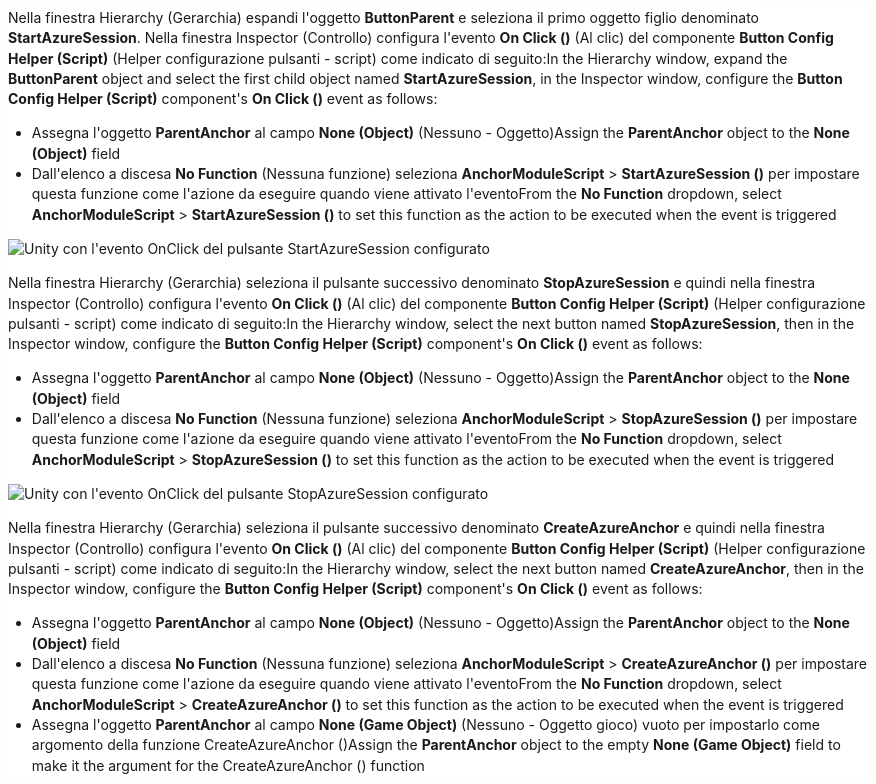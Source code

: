 <span data-ttu-id="6f4a7-145">Nella finestra Hierarchy (Gerarchia) espandi l'oggetto **ButtonParent** e seleziona il primo oggetto figlio denominato **StartAzureSession**. Nella finestra Inspector (Controllo) configura l'evento **On Click ()** (Al clic) del componente **Button Config Helper (Script)** (Helper configurazione pulsanti - script) come indicato di seguito:</span><span class="sxs-lookup"><span data-stu-id="6f4a7-145">In the Hierarchy window, expand the **ButtonParent** object and select the first child object named **StartAzureSession**, in the Inspector window, configure the **Button Config Helper (Script)** component's **On Click ()** event as follows:</span></span>

* <span data-ttu-id="6f4a7-146">Assegna l'oggetto **ParentAnchor** al campo **None (Object)** (Nessuno - Oggetto)</span><span class="sxs-lookup"><span data-stu-id="6f4a7-146">Assign the **ParentAnchor** object to the **None (Object)** field</span></span>
* <span data-ttu-id="6f4a7-147">Dall'elenco a discesa **No Function** (Nessuna funzione) seleziona **AnchorModuleScript** > **StartAzureSession ()** per impostare questa funzione come l'azione da eseguire quando viene attivato l'evento</span><span class="sxs-lookup"><span data-stu-id="6f4a7-147">From the **No Function** dropdown, select **AnchorModuleScript** > **StartAzureSession ()** to set this function as the action to be executed when the event is triggered</span></span>

![Unity con l'evento OnClick del pulsante StartAzureSession configurato](images/mr-learning-asa/asa-02-section5-step1-1.png)

<span data-ttu-id="6f4a7-149">Nella finestra Hierarchy (Gerarchia) seleziona il pulsante successivo denominato **StopAzureSession** e quindi nella finestra Inspector (Controllo) configura l'evento **On Click ()** (Al clic) del componente **Button Config Helper (Script)** (Helper configurazione pulsanti - script) come indicato di seguito:</span><span class="sxs-lookup"><span data-stu-id="6f4a7-149">In the Hierarchy window, select the next button named **StopAzureSession**, then in the Inspector window, configure the **Button Config Helper (Script)** component's **On Click ()** event as follows:</span></span>

* <span data-ttu-id="6f4a7-150">Assegna l'oggetto **ParentAnchor** al campo **None (Object)** (Nessuno - Oggetto)</span><span class="sxs-lookup"><span data-stu-id="6f4a7-150">Assign the **ParentAnchor** object to the **None (Object)** field</span></span>
* <span data-ttu-id="6f4a7-151">Dall'elenco a discesa **No Function** (Nessuna funzione) seleziona **AnchorModuleScript** > **StopAzureSession ()** per impostare questa funzione come l'azione da eseguire quando viene attivato l'evento</span><span class="sxs-lookup"><span data-stu-id="6f4a7-151">From the **No Function** dropdown, select **AnchorModuleScript** > **StopAzureSession ()** to set this function as the action to be executed when the event is triggered</span></span>

![Unity con l'evento OnClick del pulsante StopAzureSession configurato](images/mr-learning-asa/asa-02-section5-step1-2.png)

<span data-ttu-id="6f4a7-153">Nella finestra Hierarchy (Gerarchia) seleziona il pulsante successivo denominato **CreateAzureAnchor** e quindi nella finestra Inspector (Controllo) configura l'evento **On Click ()** (Al clic) del componente **Button Config Helper (Script)** (Helper configurazione pulsanti - script) come indicato di seguito:</span><span class="sxs-lookup"><span data-stu-id="6f4a7-153">In the Hierarchy window, select the next button named **CreateAzureAnchor**, then in the Inspector window, configure the **Button Config Helper (Script)** component's **On Click ()** event as follows:</span></span>

* <span data-ttu-id="6f4a7-154">Assegna l'oggetto **ParentAnchor** al campo **None (Object)** (Nessuno - Oggetto)</span><span class="sxs-lookup"><span data-stu-id="6f4a7-154">Assign the **ParentAnchor** object to the **None (Object)** field</span></span>
* <span data-ttu-id="6f4a7-155">Dall'elenco a discesa **No Function** (Nessuna funzione) seleziona **AnchorModuleScript** > **CreateAzureAnchor ()** per impostare questa funzione come l'azione da eseguire quando viene attivato l'evento</span><span class="sxs-lookup"><span data-stu-id="6f4a7-155">From the **No Function** dropdown, select **AnchorModuleScript** > **CreateAzureAnchor ()** to set this function as the action to be executed when the event is triggered</span></span>
* <span data-ttu-id="6f4a7-156">Assegna l'oggetto **ParentAnchor** al campo **None (Game Object)** (Nessuno - Oggetto gioco) vuoto per impostarlo come argomento della funzione CreateAzureAnchor ()</span><span class="sxs-lookup"><span data-stu-id="6f4a7-156">Assign the **ParentAnchor** object to the empty **None (Game Object)** field to make it the argument for the CreateAzureAnchor () function</span></span>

# Task directions:
Every line of the records above should be copied exactly, while the pictures are left behind.

# The completed task:
Source code

: <span data-ttu-id="6f4a7-145">Nella finestra Hierarchy (Gerarchia) espandi l'oggetto **ButtonParent** e seleziona il primo oggetto figlio denominato **StartAzureSession**. Nella finestra Inspector (Controllo) configura l'evento **On Click ()** (Al clic) del componente **Button Config Helper (Script)** (Helper configurazione pulsanti - script) come indicato di seguito:</span><span class="sxs-lookup"><span data-stu-id="6f4a7-145">In the Hierarchy window, expand the **ButtonParent** object and select the first child object named **StartAzureSession**, in the Inspector window, configure the **Button Config Helper (Script)** component's **On Click ()** event as follows:</span></span>

* <span data-ttu-id="6f4a7-146">Assegna l'oggetto **ParentAnchor** al campo **None (Object)** (Nessuno - Oggetto)</span><span class="sxs-lookup"><span data-stu-id="6f4a7-146">Assign the **ParentAnchor** object to the **None (Object)** field</span></span>
* <span data-ttu-id="6f4a7-147">Dall'elenco a discesa **No Function** (Nessuna funzione) seleziona **AnchorModuleScript** > **StartAzureSession ()** per impostare questa funzione come l'azione da eseguire quando viene attivato l'evento</span><span class="sxs-lookup"><span data-stu-id="6f4a7-147">From the **No Function** dropdown, select **AnchorModuleScript** > **StartAzureSession ()** to set this function as the action to be executed when the event is triggered</span></span>

![Unity con l'evento OnClick del pulsante StartAzureSession configurato](images/mr-learning-asa/asa-02-section5-step1-1.png)

<span data-ttu-id="6f4a7-149">Nella finestra Hierarchy (Gerarchia) seleziona il pulsante successivo denominato **StopAzureSession** e quindi nella finestra Inspector (Controllo) configura l'evento **On Click ()** (Al clic) del componente **Button Config Helper (Script)** (Helper configurazione pulsanti - script) come indicato di seguito:</span><span class="sxs-lookup"><span data-stu-id="6f4a7-149">In the Hierarchy window, select the next button named **StopAzureSession**, then in the Inspector window, configure the **Button Config Helper (Script)** component's **On Click ()** event as follows:</span></span>

* <span data-ttu-id="6f4a7-150">Assegna l'oggetto **ParentAnchor** al campo **None (Object)** (Nessuno - Oggetto)</span><span class="sxs-lookup"><span data-stu-id="6f4a7-150">Assign the **ParentAnchor** object to the **None (Object)** field</span></span>
* <span data-ttu-id="6f4a7-151">Dall'elenco a discesa **No Function** (Nessuna funzione) seleziona **AnchorModuleScript** > **StopAzureSession ()** per impostare questa funzione come l'azione da eseguire quando viene attivato l'evento</span><span class="sxs-lookup"><span data-stu-id="6f4a7-151">From the **No Function** dropdown, select **AnchorModuleScript** > **StopAzureSession ()** to set this function as the action to be executed when the event is triggered</span></span>

![Unity con l'evento OnClick del pulsante StopAzureSession configurato](images/mr-learning-asa/asa-02-section5-step1-2.png)

<span data-ttu-id="6f4a7-153">Nella finestra Hierarchy (Gerarchia) seleziona il pulsante successivo denominato **CreateAzureAnchor** e quindi nella finestra Inspector (Controllo) configura l'evento **On Click ()** (Al clic) del componente **Button Config Helper (Script)** (Helper configurazione pulsanti - script) come indicato di seguito:</span><span class="sxs-lookup"><span data-stu-id="6f4a7-153">In the Hierarchy window, select the next button named **CreateAzureAnchor**, then in the Inspector window, configure the **Button Config Helper (Script)** component's **On Click ()** event as follows:</span></span>

* <span data-ttu-id="6f4a7-154">Assegna l'oggetto **ParentAnchor** al campo **None (Object)** (Nessuno - Oggetto)</span><span class="sxs-lookup"><span data-stu-id="6f4a7-154">Assign the **ParentAnchor** object to the **None (Object)** field</span></span>
* <span data-ttu-id="6f4a7-155">Dall'elenco a discesa **No Function** (Nessuna funzione) seleziona **AnchorModuleScript** > **CreateAzureAnchor ()** per impostare questa funzione come l'azione da eseguire quando viene attivato l'evento</span><span class="sxs-lookup"><span data-stu-id="6f4a7-155">From the **No Function** dropdown, select **AnchorModuleScript** > **CreateAzureAnchor ()** to set this function as the action to be executed when the event is triggered</span></span>
* <span data-ttu-id="6f4a7-156">Assegna l'oggetto **ParentAnchor** al campo **None (Game Object)** (Nessuno - Oggetto gioco) vuoto per impostarlo come argomento della funzione CreateAzureAnchor ()</span><span class="sxs-lookup"><span data-stu-id="6f4a7-156">Assign the **ParentAnchor** object to the empty **None (Game Object)** field to make it the argument for the CreateAzureAnchor () function</span></span>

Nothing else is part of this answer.